The Festival Augenblick is a French film festival based in Strasbourg, held annually in the Grand Est region since 2005. It showcases German-language films.

== Profile ==
Taking place every November in Alsace and the Grand Est region, the festival focuses on German-language cinema. Founded in 2005 by the Alsace Cinémas association (now renamed Le RECIT), the festival aims to make films primarily from Germany, Austria, and Switzerland accessible to a wide French audience. It features both current films and classics, showcasing works from renowned filmmakers as well as emerging talents.

One of the festival's key objectives is to foster cultural exchange between German-speaking countries and France. It counts over 50,000 admissions annually and is held in more than 40 screening locations.

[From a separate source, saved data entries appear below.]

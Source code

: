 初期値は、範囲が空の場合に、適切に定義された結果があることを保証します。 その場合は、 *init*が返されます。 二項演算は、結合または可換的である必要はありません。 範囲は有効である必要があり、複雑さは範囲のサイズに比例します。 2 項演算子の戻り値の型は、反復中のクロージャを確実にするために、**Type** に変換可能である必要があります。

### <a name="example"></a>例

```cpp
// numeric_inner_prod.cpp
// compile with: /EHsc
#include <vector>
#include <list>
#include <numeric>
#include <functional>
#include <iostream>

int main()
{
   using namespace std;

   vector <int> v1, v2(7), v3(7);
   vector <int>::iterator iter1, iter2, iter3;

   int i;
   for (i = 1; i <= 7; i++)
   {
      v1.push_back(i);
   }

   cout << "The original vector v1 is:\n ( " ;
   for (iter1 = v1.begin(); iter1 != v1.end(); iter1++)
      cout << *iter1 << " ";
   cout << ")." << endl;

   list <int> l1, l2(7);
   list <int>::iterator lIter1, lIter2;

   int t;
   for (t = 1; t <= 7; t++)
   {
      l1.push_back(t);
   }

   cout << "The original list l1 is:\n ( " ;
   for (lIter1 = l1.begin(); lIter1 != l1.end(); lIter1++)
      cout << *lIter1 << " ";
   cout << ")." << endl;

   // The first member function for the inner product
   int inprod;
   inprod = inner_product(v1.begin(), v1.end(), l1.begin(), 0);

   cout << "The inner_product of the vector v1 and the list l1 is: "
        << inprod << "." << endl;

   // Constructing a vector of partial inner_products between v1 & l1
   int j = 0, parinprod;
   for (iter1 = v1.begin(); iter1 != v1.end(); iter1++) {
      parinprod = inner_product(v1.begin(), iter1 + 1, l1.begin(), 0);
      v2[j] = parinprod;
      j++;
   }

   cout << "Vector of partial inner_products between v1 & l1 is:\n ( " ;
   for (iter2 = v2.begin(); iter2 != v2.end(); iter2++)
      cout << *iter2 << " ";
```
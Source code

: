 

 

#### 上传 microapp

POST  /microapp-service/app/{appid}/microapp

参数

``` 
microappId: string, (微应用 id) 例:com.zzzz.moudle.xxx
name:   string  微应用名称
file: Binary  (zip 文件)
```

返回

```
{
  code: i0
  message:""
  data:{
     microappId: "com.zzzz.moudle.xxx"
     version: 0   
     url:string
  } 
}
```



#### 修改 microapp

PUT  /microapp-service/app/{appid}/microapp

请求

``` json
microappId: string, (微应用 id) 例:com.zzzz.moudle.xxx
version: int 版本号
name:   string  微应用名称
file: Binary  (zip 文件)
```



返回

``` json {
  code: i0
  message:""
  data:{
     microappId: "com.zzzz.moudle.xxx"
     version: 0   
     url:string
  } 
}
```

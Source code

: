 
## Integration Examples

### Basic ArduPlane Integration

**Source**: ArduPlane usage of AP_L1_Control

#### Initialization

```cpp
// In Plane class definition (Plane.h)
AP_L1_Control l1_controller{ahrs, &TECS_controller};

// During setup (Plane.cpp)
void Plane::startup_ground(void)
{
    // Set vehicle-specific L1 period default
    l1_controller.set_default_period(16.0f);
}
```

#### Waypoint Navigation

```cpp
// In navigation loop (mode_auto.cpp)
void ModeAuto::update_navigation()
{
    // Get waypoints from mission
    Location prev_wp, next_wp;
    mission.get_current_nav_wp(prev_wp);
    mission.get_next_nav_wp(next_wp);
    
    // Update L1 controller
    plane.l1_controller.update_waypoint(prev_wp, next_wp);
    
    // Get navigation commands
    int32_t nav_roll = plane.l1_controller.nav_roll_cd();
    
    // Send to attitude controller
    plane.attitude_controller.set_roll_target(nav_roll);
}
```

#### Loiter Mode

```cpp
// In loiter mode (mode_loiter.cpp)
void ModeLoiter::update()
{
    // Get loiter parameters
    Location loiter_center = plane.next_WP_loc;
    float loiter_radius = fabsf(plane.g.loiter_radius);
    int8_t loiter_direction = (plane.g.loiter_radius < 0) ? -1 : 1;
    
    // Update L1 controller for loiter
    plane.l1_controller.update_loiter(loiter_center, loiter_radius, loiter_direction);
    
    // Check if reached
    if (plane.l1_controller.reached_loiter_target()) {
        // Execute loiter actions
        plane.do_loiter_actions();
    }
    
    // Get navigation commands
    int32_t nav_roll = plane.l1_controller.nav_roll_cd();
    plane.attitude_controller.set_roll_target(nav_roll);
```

In addition to film screenings, the festival offers various side events, such as discussions, workshops, masterclasses, and film education programs. The current artistic director of the festival is Sadia Robein.

== Guests and awards ==
The festival features two main competition categories: Best Film and Best Short Film. The competition for Best Film includes the presentation of the Professional Jury Prize (endowed with €2,000), awarded by a jury of European film professionals. Amongst the winners have been films such as Drii Winter, Styx, Western, One Last Evening, Land of Mine, Amour Fou, Oray and The Wall.

The festival's honorary guests have included renowned names such as Daniel Brühl, Werner Herzog, Christian Petzold, Hanna Schygulla and Volker Schlöndorff.